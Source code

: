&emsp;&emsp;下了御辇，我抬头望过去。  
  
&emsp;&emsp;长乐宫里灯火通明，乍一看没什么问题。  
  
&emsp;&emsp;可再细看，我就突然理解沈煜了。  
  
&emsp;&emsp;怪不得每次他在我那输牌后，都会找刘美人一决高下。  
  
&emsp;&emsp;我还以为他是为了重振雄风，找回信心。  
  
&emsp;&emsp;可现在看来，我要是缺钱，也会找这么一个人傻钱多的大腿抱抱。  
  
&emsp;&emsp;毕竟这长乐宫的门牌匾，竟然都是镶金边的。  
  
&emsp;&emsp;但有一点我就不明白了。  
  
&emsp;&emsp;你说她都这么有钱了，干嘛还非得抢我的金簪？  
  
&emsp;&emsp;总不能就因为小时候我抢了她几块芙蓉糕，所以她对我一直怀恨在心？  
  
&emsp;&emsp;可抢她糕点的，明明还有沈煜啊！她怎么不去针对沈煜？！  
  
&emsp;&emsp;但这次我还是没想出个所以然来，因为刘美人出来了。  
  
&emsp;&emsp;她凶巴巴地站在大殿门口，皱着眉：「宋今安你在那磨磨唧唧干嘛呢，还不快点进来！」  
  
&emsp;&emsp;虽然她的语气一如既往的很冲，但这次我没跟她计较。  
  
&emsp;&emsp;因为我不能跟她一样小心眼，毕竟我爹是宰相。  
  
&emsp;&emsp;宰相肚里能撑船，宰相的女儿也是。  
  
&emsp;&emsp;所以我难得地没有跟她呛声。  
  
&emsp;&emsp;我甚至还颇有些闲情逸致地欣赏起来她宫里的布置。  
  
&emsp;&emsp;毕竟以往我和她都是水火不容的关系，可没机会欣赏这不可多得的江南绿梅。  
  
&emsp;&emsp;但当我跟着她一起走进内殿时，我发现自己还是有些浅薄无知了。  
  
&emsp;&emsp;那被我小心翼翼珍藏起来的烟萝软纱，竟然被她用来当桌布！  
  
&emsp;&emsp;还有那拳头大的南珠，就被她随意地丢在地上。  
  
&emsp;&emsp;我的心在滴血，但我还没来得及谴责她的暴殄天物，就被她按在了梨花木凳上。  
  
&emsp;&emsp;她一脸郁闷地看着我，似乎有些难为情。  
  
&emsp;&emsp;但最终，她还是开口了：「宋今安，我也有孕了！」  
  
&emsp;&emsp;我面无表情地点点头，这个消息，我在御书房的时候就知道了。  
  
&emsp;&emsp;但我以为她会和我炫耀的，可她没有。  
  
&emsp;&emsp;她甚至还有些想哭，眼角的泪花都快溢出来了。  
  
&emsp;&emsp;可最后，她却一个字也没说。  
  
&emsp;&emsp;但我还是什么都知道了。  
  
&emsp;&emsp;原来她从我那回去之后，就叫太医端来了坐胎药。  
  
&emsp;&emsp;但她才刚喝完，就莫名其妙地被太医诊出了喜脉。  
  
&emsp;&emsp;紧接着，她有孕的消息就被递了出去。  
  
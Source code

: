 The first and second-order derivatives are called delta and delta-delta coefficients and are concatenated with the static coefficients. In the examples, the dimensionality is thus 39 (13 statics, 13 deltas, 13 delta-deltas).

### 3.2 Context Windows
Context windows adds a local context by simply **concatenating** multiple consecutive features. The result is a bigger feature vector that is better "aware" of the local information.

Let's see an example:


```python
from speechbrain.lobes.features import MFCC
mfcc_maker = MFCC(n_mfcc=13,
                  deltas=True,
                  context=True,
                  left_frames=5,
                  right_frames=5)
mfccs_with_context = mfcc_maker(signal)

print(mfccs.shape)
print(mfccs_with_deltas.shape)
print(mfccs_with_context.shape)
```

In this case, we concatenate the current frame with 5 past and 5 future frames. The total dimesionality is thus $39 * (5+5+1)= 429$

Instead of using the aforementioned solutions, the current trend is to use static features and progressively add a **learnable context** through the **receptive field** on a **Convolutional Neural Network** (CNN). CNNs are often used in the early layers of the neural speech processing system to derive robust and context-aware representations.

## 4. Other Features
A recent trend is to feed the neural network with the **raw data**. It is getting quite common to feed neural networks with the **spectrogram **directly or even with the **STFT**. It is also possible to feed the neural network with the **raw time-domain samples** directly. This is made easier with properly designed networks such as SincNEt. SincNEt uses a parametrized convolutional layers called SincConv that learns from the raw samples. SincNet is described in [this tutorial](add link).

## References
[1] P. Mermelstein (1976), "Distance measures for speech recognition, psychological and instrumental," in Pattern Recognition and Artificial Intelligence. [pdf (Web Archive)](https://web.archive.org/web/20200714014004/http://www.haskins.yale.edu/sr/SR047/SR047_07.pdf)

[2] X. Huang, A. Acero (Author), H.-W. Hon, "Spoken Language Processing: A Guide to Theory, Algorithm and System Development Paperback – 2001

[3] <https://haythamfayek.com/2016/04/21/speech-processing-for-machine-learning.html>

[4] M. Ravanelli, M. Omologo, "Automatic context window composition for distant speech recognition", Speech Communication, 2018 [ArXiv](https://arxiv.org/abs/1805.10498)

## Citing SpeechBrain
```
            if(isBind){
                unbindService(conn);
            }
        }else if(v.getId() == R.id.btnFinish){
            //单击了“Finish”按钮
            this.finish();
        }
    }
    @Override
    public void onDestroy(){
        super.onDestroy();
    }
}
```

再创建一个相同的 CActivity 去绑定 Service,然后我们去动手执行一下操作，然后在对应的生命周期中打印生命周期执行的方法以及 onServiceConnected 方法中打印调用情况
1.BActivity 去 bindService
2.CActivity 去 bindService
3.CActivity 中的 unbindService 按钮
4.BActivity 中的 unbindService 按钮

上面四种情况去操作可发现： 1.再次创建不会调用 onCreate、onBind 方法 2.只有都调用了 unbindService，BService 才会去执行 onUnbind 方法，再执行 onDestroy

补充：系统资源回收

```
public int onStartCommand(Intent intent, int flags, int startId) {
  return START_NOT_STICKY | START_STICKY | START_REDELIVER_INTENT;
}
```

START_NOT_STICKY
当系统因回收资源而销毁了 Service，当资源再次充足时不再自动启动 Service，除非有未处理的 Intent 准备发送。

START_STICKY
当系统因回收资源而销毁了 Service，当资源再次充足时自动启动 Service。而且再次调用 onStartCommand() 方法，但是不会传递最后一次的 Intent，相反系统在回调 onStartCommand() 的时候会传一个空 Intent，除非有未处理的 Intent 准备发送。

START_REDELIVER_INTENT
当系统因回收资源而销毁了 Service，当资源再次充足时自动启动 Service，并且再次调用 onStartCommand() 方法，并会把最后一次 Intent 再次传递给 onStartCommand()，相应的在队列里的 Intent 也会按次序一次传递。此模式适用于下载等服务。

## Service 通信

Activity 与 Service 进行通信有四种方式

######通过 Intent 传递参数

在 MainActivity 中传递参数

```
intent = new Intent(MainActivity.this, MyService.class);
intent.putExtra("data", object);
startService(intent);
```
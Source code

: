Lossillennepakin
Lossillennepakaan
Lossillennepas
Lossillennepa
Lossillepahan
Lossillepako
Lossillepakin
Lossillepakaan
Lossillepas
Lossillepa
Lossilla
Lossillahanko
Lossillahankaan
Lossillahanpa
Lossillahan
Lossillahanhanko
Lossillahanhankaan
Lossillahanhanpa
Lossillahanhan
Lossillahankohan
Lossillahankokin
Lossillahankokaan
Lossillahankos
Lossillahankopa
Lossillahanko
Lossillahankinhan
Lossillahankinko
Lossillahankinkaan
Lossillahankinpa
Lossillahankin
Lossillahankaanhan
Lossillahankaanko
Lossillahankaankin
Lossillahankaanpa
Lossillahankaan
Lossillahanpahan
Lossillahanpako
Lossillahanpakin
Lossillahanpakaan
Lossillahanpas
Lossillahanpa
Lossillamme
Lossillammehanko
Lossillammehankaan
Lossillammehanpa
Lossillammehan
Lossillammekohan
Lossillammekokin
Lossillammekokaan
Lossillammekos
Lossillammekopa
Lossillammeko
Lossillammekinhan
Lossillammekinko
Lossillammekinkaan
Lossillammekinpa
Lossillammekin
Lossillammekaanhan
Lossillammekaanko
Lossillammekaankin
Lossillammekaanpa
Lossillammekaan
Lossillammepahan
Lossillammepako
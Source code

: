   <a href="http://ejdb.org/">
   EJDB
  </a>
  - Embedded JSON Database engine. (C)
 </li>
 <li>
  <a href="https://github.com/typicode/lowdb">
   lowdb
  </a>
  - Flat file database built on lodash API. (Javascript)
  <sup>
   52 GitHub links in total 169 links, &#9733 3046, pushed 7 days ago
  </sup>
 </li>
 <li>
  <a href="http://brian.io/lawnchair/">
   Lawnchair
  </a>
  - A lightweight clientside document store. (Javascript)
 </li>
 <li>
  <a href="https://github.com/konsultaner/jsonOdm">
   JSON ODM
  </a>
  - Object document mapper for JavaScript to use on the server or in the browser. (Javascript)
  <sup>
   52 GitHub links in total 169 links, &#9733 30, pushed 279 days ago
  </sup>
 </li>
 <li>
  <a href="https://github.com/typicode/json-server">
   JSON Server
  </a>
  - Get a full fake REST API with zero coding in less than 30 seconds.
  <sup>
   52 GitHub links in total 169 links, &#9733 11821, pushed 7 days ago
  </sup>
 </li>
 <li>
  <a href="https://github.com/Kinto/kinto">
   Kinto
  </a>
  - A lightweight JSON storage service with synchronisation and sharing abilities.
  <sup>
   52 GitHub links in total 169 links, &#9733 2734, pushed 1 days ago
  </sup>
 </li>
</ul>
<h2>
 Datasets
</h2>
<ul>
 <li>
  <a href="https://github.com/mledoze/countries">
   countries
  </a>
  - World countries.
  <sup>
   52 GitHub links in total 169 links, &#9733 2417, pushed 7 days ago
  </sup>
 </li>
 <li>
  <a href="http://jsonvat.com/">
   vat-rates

§ TASK TO COMPLETE
Looking back over the data above, restate word for word the lines that begin at the line with "Lossillammehanko" and end at the line with "Lossillammekaanhan", inclusive.

§ ANSWER SPACE
Lossillammehanko
Lossillammehankaan
Lossillammehanpa
Lossillammehan
Lossillammekohan
Lossillammekokin
Lossillammekokaan
Lossillammekos
Lossillammekopa
Lossillammeko
Lossillammekinhan
Lossillammekinko
Lossillammekinkaan
Lossillammekinpa
Lossillammekin
Lossillammekaanhan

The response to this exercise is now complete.